One of Tina C’s most infamous acts includes a ‘Twin Towers Tribute’ show, with the main poster of her act using her (rather fabulously toned) legs in place of the twin towers in the New York skyline. But Green has a good reason for having Tina do things her way.

“Tina’s a really useful theatrical tool for me to do things with…I want to make shows and examine what’s going on in the world, and I’ve chosen a sort of trashy way of doing that…I naturally pick subject matters that interest me, and that people go ‘Oh, you can’t really make a comedy show about that’, and I go ‘why not?’…It all fell into place when I did a show about 9/11…I’d just been in America for two months when 9/11 happened and I just thought America’s not working, it’s really weird. It was a really sort of place, with aggressive capitalism. So I had something to say and I thought Tina was the perfect person to do it.”

For the new show Tina will be showcasing Auriel Andrews an Aboriginal country musician famous for her seventies hit ‘Truck Driving Woman’. Green explains how they came to collaborate, namely through Green seeing the Aboriginal country music documentary Buried Country: The Story of Aboriginal Country Music.

“I heard about this [documentary] and I got the DVD and I was blown away by it…I instantly thought, well, there’s a show in here, for me, because it’s about country music, and it’s how people get on…The person that I really related to in that documentary was Auriel Andrews. I thought she was great, she was really spunky and witty and warm and lovely…I tracked her down and asked her to be in the show with me, and that’s how we got to know each other.”

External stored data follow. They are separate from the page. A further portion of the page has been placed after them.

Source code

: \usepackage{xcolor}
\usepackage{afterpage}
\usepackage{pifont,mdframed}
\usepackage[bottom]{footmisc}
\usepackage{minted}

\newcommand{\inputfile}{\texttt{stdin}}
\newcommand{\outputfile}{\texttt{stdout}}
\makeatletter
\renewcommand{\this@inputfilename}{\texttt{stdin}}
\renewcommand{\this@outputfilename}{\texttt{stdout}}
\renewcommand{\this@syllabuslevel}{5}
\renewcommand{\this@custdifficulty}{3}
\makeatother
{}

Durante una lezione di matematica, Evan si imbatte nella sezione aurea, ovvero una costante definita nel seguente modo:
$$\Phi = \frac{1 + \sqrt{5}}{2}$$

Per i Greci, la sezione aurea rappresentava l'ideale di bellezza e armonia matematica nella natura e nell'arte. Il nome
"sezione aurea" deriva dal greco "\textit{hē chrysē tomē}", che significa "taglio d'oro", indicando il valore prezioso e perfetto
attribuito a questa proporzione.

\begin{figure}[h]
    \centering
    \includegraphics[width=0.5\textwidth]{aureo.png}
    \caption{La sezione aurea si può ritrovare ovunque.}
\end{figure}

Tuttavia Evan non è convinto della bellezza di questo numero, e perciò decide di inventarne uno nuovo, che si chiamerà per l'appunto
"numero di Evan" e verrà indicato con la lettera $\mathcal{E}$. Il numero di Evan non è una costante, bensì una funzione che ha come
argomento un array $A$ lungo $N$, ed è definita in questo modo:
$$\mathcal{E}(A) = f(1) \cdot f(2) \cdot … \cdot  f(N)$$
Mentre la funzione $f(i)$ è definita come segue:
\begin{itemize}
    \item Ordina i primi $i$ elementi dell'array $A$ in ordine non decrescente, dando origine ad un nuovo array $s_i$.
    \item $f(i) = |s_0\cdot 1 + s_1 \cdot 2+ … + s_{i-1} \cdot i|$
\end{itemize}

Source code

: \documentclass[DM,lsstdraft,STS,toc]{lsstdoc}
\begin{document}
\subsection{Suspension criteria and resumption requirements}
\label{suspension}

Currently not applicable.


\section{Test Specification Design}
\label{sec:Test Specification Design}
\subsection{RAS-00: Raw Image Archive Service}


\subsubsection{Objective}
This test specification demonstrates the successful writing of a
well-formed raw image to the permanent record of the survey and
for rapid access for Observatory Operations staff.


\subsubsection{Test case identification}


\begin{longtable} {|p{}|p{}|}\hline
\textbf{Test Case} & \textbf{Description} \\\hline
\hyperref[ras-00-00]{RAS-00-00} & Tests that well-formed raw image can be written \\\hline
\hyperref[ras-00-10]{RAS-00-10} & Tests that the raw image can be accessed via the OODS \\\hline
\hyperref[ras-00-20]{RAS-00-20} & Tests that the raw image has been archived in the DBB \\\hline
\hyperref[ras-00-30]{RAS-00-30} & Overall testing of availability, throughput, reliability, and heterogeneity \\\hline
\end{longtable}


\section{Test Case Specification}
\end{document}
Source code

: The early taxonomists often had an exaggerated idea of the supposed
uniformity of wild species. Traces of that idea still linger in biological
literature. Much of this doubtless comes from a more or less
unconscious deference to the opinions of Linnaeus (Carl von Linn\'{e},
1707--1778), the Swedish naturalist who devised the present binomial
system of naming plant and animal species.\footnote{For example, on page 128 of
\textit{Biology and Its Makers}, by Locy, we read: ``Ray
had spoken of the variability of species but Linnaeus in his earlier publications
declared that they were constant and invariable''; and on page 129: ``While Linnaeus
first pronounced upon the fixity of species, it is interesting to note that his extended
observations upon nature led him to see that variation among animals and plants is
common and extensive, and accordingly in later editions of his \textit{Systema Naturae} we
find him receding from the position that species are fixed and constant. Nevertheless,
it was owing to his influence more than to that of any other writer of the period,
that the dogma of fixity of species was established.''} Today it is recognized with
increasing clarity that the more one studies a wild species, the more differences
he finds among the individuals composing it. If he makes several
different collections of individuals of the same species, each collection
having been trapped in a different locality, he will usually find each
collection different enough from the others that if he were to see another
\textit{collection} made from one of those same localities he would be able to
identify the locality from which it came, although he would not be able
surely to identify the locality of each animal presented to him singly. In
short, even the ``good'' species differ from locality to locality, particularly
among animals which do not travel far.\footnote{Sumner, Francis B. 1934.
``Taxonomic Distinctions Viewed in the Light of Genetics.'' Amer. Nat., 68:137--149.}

When Green mentions his role as artist-in-residence at the British Library, the topic of “success” comes up. Green turns bashful, the very antithesis of Tina C. “I certainly wasn’t successful when I started [playing] Tina, so that was the dynamic then.” Green says. ”I think there’s a very nice heat that comes from arrogance and confidence, and it’s very un-British. It’s a cliché but we don’t do that…[The British] find it interesting to have someone who goes [with an American accent] ‘Hey I’ve won nine Grammys, doncha love me?’, because we would never do that. Now I feel really lucky, because I get to do what I’m interested in doing and I make a living out of it. And I explore issues that I want to do, so that’s a very lucky position to be in. And I’ve never auditioned for anything in my life, so that’s lucky…If I’m successful it’s because it’s on my own terms, and that feels good.”